(STUDY MATERIAL Opens)

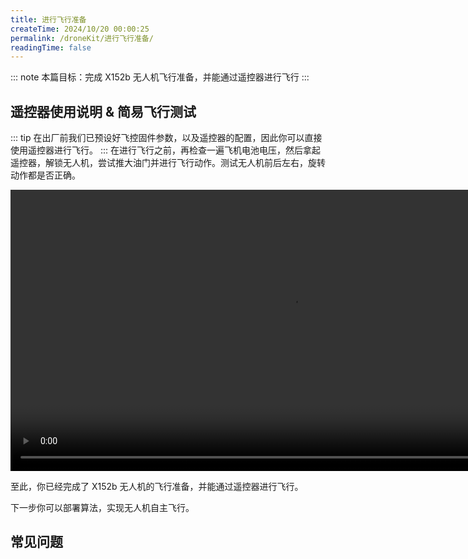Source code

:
 ```yaml
---
title: 进行飞行准备
createTime: 2024/10/20 00:00:25
permalink: /droneKit/进行飞行准备/
readingTime: false
---
```

::: note 本篇目标：完成 X152b 无人机飞行准备，并能通过遥控器进行飞行
:::

## 遥控器使用说明 & 简易飞行测试
::: tip 在出厂前我们已预设好飞控固件参数，以及遥控器的配置，因此你可以直接使用遥控器进行飞行。
:::
在进行飞行之前，再检查一遍飞机电池电压，然后拿起遥控器，解锁无人机，尝试推大油门并进行飞行动作。测试无人机前后左右，旋转动作都是否正确。

<div>
<video width="900" controls>
    <source src="https://emnavi-doc-img.oss-cn-beijing.aliyuncs.com/emnavi_video/intro/remote_intro.mp4" type="video/mp4" />
    您的浏览器不支持 video 标签。
</video>
</div>

至此，你已经完成了 X152b 无人机的飞行准备，并能通过遥控器进行飞行。

下一步你可以部署算法，实现无人机自主飞行。

## 常见问题

<LinkCard title="可移步到飞机问题区进行排查" href="/droneKit/常见飞机问题/" > </LinkCard>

(STUDY MATERIAL Closes)

§ **WHAT YOU NEED TO DO**:
Please set down the records exactly, and keep every image out of the copy.

§ **RESPONSE AREA**:
Source code

:
 ```yaml
---
title: 进行飞行准备
createTime: 2024/10/20 00:00:25
permalink: /droneKit/进行飞行准备/
readingTime: false
---
```

::: note 本篇目标：完成 X152b 无人机飞行准备，并能通过遥控器进行飞行
:::

## 遥控器使用说明 & 简易飞行测试
::: tip 在出厂前我们已预设好飞控固件参数，以及遥控器的配置，因此你可以直接使用遥控器进行飞行。
:::
在进行飞行之前，再检查一遍飞机电池电压，然后拿起遥控器，解锁无人机，尝试推大油门并进行飞行动作。测试无人机前后左右，旋转动作都是否正确。

<div>
<video width="900" controls>
    <source src="https://emnavi-doc-img.oss-cn-beijing.aliyuncs.com/emnavi_video/intro/remote_intro.mp4" type="video/mp4" />
    您的浏览器不支持 video 标签。
</video>
</div>

至此，你已经完成了 X152b 无人机的飞行准备，并能通过遥控器进行飞行。

下一步你可以部署算法，实现无人机自主飞行。

## 常见问题

<LinkCard title="可移步到飞机问题区进行排查" href="/droneKit/常见飞机问题/" > </LinkCard>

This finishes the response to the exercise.